Where the material below has a line containing "withdrawals that were made", start repeating exactly, and keep going through the line containing "current transaction is", with no other lines.

━━━ SUPPLIED RECORDS ━━━

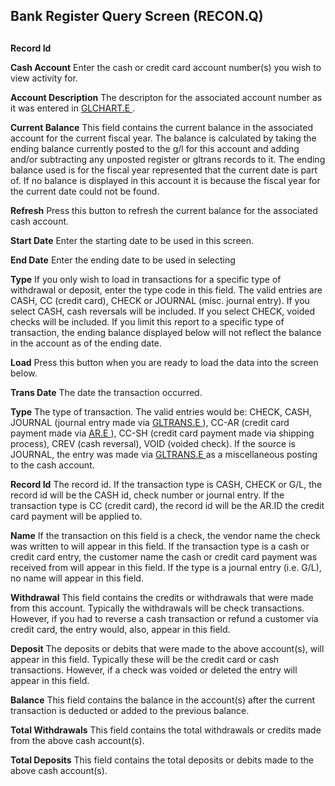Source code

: ##  Bank Register Query Screen (RECON.Q)

<PageHeader />

##

<!-- TODO: add screenshot -->

**Record Id**  
  
**Cash Account** Enter the cash or credit card account number(s) you wish to
view activity for.  
  
**Account Description** The descripton for the associated account number as it was entered in [ GLCHART.E ](../../../../../rover/AP-OVERVIEW/AP-ENTRY/AP-E/CHECKS-E/AP-CONTROL/GLCHART-E) .   
  
**Current Balance** This field contains the current balance in the associated
account for the current fiscal year. The balance is calculated by taking the
ending balance currently posted to the g/l for this account and adding and/or
subtracting any unposted register or gltrans records to it. The ending balance
used is for the fiscal year represented that the current date is part of. If
no balance is displayed in this account it is because the fiscal year for the
current date could not be found.  
  
**Refresh** Press this button to refresh the current balance for the
associated cash account.  
  
**Start Date** Enter the starting date to be used in this screen.  
  
**End Date** Enter the ending date to be used in selecting  
  
**Type** If you only wish to load in transactions for a specific type of
withdrawal or deposit, enter the type code in this field. The valid entries
are CASH, CC (credit card), CHECK or JOURNAL (misc. journal entry). If you
select CASH, cash reversals will be included. If you select CHECK, voided
checks will be included. If you limit this report to a specific type of
transaction, the ending balance displayed below will not reflect the balance
in the account as of the ending date.  
  
**Load** Press this button when you are ready to load the data into the screen
below.  
  
**Trans Date** The date the transaction occurred.  
  
**Type** The type of transaction. The valid entries would be: CHECK, CASH, JOURNAL (journal entry made via [ GLTRANS.E ](../../../../../rover/AP-OVERVIEW/AP-ENTRY/ACCT-CONTROL/ACCT-CONTROL-1/ar-e/AR-E-1/CASH-E/recon-e/RECON-E-4/GLTRANS-E) ), CC-AR (credit card payment made via [ AR.E ](../../../../../rover/AP-OVERVIEW/AP-ENTRY/ACCT-CONTROL/ACCT-CONTROL-3/AR-E) ), CC-SH (credit card payment made via shipping process), CREV (cash reversal), VOID (voided check). If the source is JOURNAL, the entry was made via [ GLTRANS.E ](../../../../../rover/AP-OVERVIEW/AP-ENTRY/ACCT-CONTROL/ACCT-CONTROL-1/ar-e/AR-E-1/CASH-E/recon-e/RECON-E-4/GLTRANS-E) as a miscellaneous posting to the cash account.   
  
**Record Id** The record id. If the transaction type is CASH, CHECK or G/L,
the record id will be the CASH id, check number or journal entry. If the
transaction type is CC (credit card), the record id will be the AR.ID the
credit card payment will be applied to.  
  
**Name** If the transaction on this field is a check, the vendor name the
check was written to will appear in this field. If the transaction type is a
cash or credit card entry, the customer name the cash or credit card payment
was received from will appear in this field. If the type is a journal entry
(i.e. G/L), no name will appear in this field.  
  
**Withdrawal** This field contains the credits or withdrawals that were made
from this account. Typically the withdrawals will be check transactions.
However, if you had to reverse a cash transaction or refund a customer via
credit card, the entry would, also, appear in this field.  
  
**Deposit** The deposits or debits that were made to the above account(s),
will appear in this field. Typically these will be the credit card or cash
transactions. However, if a check was voided or deleted the entry will appear
in this field.  
  
**Balance** This field contains the balance in the account(s) after the
current transaction is deducted or added to the previous balance.  
  
**Total Withdrawals** This field contains the total withdrawals or credits
made from the above cash account(s).  
  
**Total Deposits** This field contains the total deposits or debits made to
the above cash account(s).  
  
  
<badge text= "Version 8.10.57" vertical="middle" />

<PageFooter />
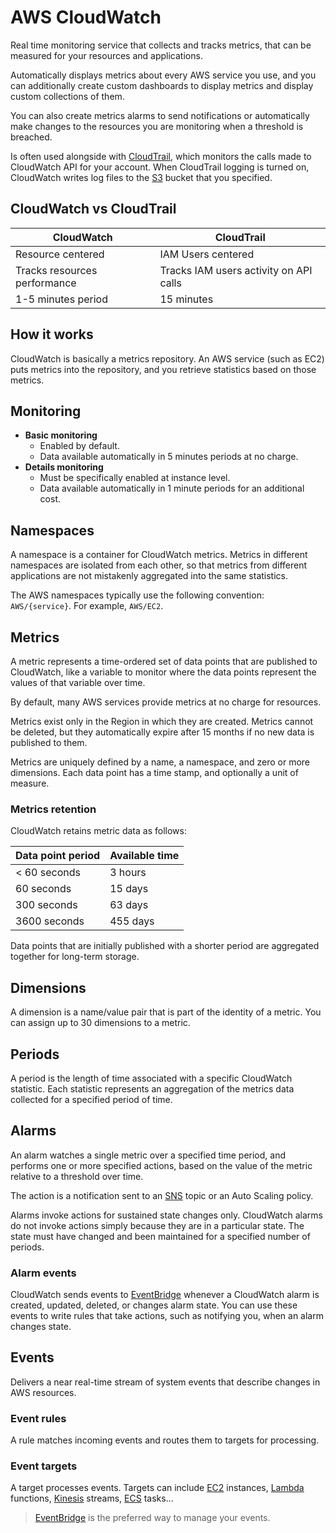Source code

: # AWS CloudWatch

Real time monitoring service that collects and tracks metrics, that can be measured for your resources and applications.

Automatically displays metrics about every AWS service you use, and you can additionally create custom dashboards to display metrics and display custom collections of them.

You can also create metrics alarms to send notifications or automatically make changes to the resources you are monitoring when a threshold is breached.

Is often used alongside with [CloudTrail](CloudTrail.md), which monitors the calls made to CloudWatch API for your account. When CloudTrail logging is turned on, CloudWatch writes log files to the [S3](S3.md) bucket that you specified.

## CloudWatch vs CloudTrail

| CloudWatch                   | CloudTrail                             |
| ---------------------------- | -------------------------------------- |
| Resource centered            | IAM Users centered                     |
| Tracks resources performance | Tracks IAM users activity on API calls |
| 1-5 minutes period           | 15 minutes                             |

## How it works

CloudWatch is basically a metrics repository. An AWS service (such as EC2) puts metrics into the repository, and you retrieve statistics based on those metrics.

## Monitoring

- **Basic monitoring**
    - Enabled by default.
    - Data available automatically in 5 minutes periods at no charge.
- **Details monitoring**
    - Must be specifically enabled at instance level.
    - Data available automatically in 1 minute periods for an additional cost.

## Namespaces

A namespace is a container for CloudWatch metrics. Metrics in different namespaces are isolated from each other, so that metrics from different applications are not mistakenly aggregated into the same statistics.

The AWS namespaces typically use the following convention: `AWS/{service}`. For example, `AWS/EC2`.

## Metrics

A metric represents a time-ordered set of data points that are published to CloudWatch, like a variable to monitor where the data points represent the values of that variable over time.

By default, many AWS services provide metrics at no charge for resources.

Metrics exist only in the Region in which they are created. Metrics cannot be deleted, but they automatically expire after 15 months if no new data is published to them.

Metrics are uniquely defined by a name, a namespace, and zero or more dimensions. Each data point has a time stamp, and optionally a unit of measure.

### Metrics retention

CloudWatch retains metric data as follows:

| Data point period | Available time |
| ----------------- | -------------- |
| < 60 seconds      | 3 hours        |
| 60 seconds        | 15 days        |
| 300 seconds       | 63 days        |
| 3600 seconds      | 455 days       |

Data points that are initially published with a shorter period are aggregated together for long-term storage.

## Dimensions

A dimension is a name/value pair that is part of the identity of a metric. You can assign up to 30 dimensions to a metric.

## Periods

A period is the length of time associated with a specific CloudWatch statistic. Each statistic represents an aggregation of the metrics data collected for a specified period of time.

## Alarms

An alarm watches a single metric over a specified time period, and performs one or more specified actions, based on the value of the metric relative to a threshold over time. 

The action is a notification sent to an [SNS](SNS) topic or an Auto Scaling policy.

Alarms invoke actions for sustained state changes only. CloudWatch alarms do not invoke actions simply because they are in a particular state. The state must have changed and been maintained for a specified number of periods.

### Alarm events

CloudWatch sends events to [EventBridge](EventBridge.md) whenever a CloudWatch alarm is created, updated, deleted, or changes alarm state. You can use these events to write rules that take actions, such as notifying you, when an alarm changes state.

## Events

Delivers a near real-time stream of system events that describe changes in AWS resources.

### Event rules

A rule matches incoming events and routes them to targets for processing.

### Event targets

A target processes events. Targets can include [EC2](EC2.m2) instances, [Lambda](Lambda.md) functions, [Kinesis](Kinesis.md) streams, [ECS](ECS.md) tasks...

> [EventBridge](EventBridge.md) is the preferred way to manage your events.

━━━

— WRITTEN ANSWER —
**Withdrawal** This field contains the credits or withdrawals that were made
from this account. Typically the withdrawals will be check transactions.
However, if you had to reverse a cash transaction or refund a customer via
credit card, the entry would, also, appear in this field.  
  
**Deposit** The deposits or debits that were made to the above account(s),
will appear in this field. Typically these will be the credit card or cash
transactions. However, if a check was voided or deleted the entry will appear
in this field.  
  
**Balance** This field contains the balance in the account(s) after the
current transaction is deducted or added to the previous balance.  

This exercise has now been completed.